Segment Open
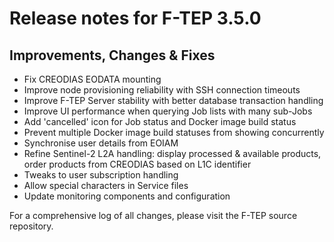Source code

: # Release notes for F-TEP 3.5.0

## Improvements, Changes &amp; Fixes

* Fix CREODIAS EODATA mounting
* Improve node provisioning reliability with SSH connection timeouts
* Improve F-TEP Server stability with better database transaction handling
* Improve UI performance when querying Job lists with many sub-Jobs
* Add 'cancelled' icon for Job status and Docker image build status
* Prevent multiple Docker image build statuses from showing concurrently
* Synchronise user details from EOIAM
* Refine Sentinel-2 L2A handling: display processed &amp; available products,
  order products from CREODIAS based on L1C identifier
* Tweaks to user subscription handling
* Allow special characters in Service files
* Update monitoring components and configuration

For a comprehensive log of all changes, please visit the F-TEP source
repository.
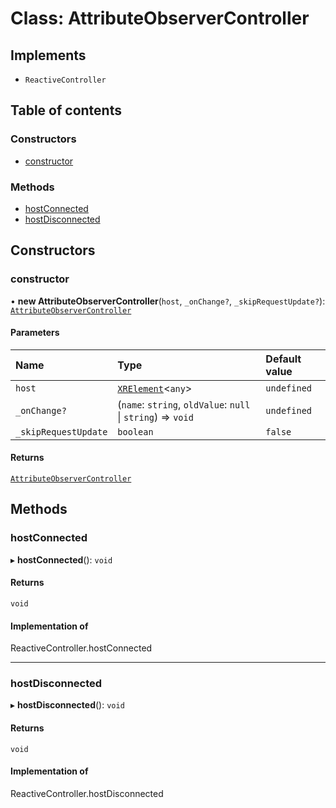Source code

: # Class: AttributeObserverController

## Implements

- `ReactiveController`

## Table of contents

### Constructors

- [constructor](AttributeObserverController.md#constructor)

### Methods

- [hostConnected](AttributeObserverController.md#hostconnected)
- [hostDisconnected](AttributeObserverController.md#hostdisconnected)

## Constructors

### constructor

• **new AttributeObserverController**(`host`, `_onChange?`, `_skipRequestUpdate?`): [`AttributeObserverController`](AttributeObserverController.md)

#### Parameters

| Name | Type | Default value |
| :------ | :------ | :------ |
| `host` | [`XRElement`](XRElement.md)\<`any`\> | `undefined` |
| `_onChange?` | (`name`: `string`, `oldValue`: ``null`` \| `string`) => `void` | `undefined` |
| `_skipRequestUpdate` | `boolean` | `false` |

#### Returns

[`AttributeObserverController`](AttributeObserverController.md)

## Methods

### hostConnected

▸ **hostConnected**(): `void`

#### Returns

`void`

#### Implementation of

ReactiveController.hostConnected

___

### hostDisconnected

▸ **hostDisconnected**(): `void`

#### Returns

`void`

#### Implementation of

ReactiveController.hostDisconnected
Segment Closed
• YOUR OBJECTIVE: Lines of the listing above that include the string "products" should each be copied.

• TASK OUTPUT:
* Refine Sentinel-2 L2A handling: display processed &amp; available products,
  order products from CREODIAS based on L1C identifier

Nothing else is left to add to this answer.